Le 29 mars, au lendemain d'une deuxième nuit de manifestation des représentants de la communauté chinoise à Paris pour dénoncer la mort de Shaoyo Liu – tué par la police dans des circonstances troubles – la tension n'est pas retombée.
Alors qu'il était en train de s'exprimer sur l'affaire devant les médias, le représentant du syndicat policier Alliance Eddy Sid a été pris à partie par des manifestants.
«Il n'y a pas de violence illégitime. Nous sommes dans un cas de légitime défense avéré», avançait Eddy Sid, affirmant que Shaoyo Liu avait tenté de porter à trois reprises des coups au policiers avec un grand ciseau.
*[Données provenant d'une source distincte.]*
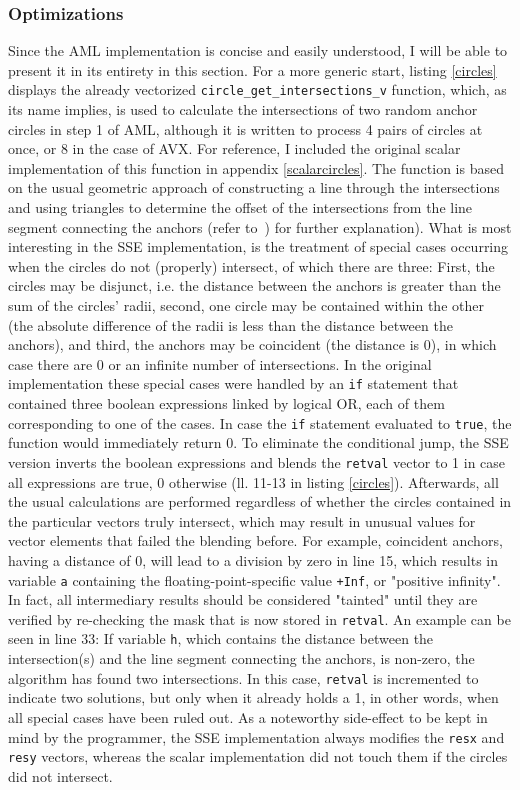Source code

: \subsubsection{Optimizations}
Since the AML implementation is concise and easily understood, I will be able to present it in its entirety in this section. For a more generic start, listing \ref{circles} displays the already vectorized \texttt{circle\_get\_intersections\_v} function, which, as its name implies, is used to calculate the intersections of two random anchor circles in step 1 of AML, although it is written to process 4 pairs of circles at once, or 8 in the case of AVX. For reference, I included the original scalar implementation of this function in appendix \ref{scalarcircles}. The function is based on the usual geometric approach of constructing a line through the intersections and using triangles to determine the offset of the intersections from the line segment connecting the anchors (refer to~\cite{bourke1997circles}) for further explanation). What is most interesting in the SSE implementation, is the treatment of special cases occurring when the circles do not (properly) intersect, of which there are three: First, the circles may be disjunct, i.e. the distance between the anchors is greater than the sum of the circles' radii, second, one circle may be contained within the other (the absolute difference of the radii is less than the distance between the anchors), and third, the anchors may be coincident (the distance is 0), in which case there are 0 or an infinite number of intersections. In the original implementation these special cases were handled by an \texttt{if} statement that contained three boolean expressions linked by logical OR, each of them corresponding to one of the cases. In case the \texttt{if} statement evaluated to \texttt{true}, the function would immediately return 0. To eliminate the conditional jump, the SSE version inverts the boolean expressions and blends the \texttt{retval} vector to 1 in case all expressions are true, 0 otherwise (ll. 11-13 in listing \ref{circles}). Afterwards, all the usual calculations are performed regardless of whether the circles contained in the particular vectors truly intersect, which may result in unusual values for vector elements that failed the blending before. For example, coincident anchors, having a distance of 0, will lead to a division by zero in line 15, which results in variable \texttt{a} containing the floating-point-specific value \texttt{+Inf}, or "positive infinity". In fact, all intermediary results should be considered "tainted" until they are verified by re-checking the mask that is now stored in \texttt{retval}. An example can be seen in line 33: If variable \texttt{h}, which contains the distance between the intersection(s) and the line segment connecting the anchors, is non-zero, the algorithm has found two intersections. In this case, \texttt{retval} is incremented to indicate two solutions, but only when it already holds a 1, in other words, when all special cases have been ruled out. As a noteworthy side-effect to be kept in mind by the programmer, the SSE implementation always modifies the \texttt{resx} and \texttt{resy} vectors, whereas the scalar implementation did not touch them if the circles did not intersect.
«Qu'il ferme sa gueule le représentant des keufs !»
Mais lorsqu'il a déclaré que l'enquête était en train de suivre son cours, une jeune femme l'a invectivé et l'a empêché de poursuivre : «La violence viens au moment où les forces de l'ordre tuent une personne !», s'est-elle écriée. Derrière elle, un homme a pris le relais : «On en a rien à foutre de ce qu'ils ont à nous raconter, c'est toujours de la faute du peuple ! Qu'il ferme sa gueule le représentant des keufs (sic) !»
Visiblement excédé, l'officier de police n'a pas cherché à reprendre son intervention répondant simplement à la jeune femme qu'il était inutile de crier, avant de s'éclipser. «Rentre chez toi le keuf avec tes boniments !», lui a alors lancé le jeune homme.
Une fois le calme revenu, la jeune femme a fait part de ses état d'âme. Elle s'est élevé contre la loi sur la légitime défense, «un permis de tuer» accordé au forces de l'ordre et s'est outrée qu'un syndicaliste de la police puisse dire que «Bamboula est convenable».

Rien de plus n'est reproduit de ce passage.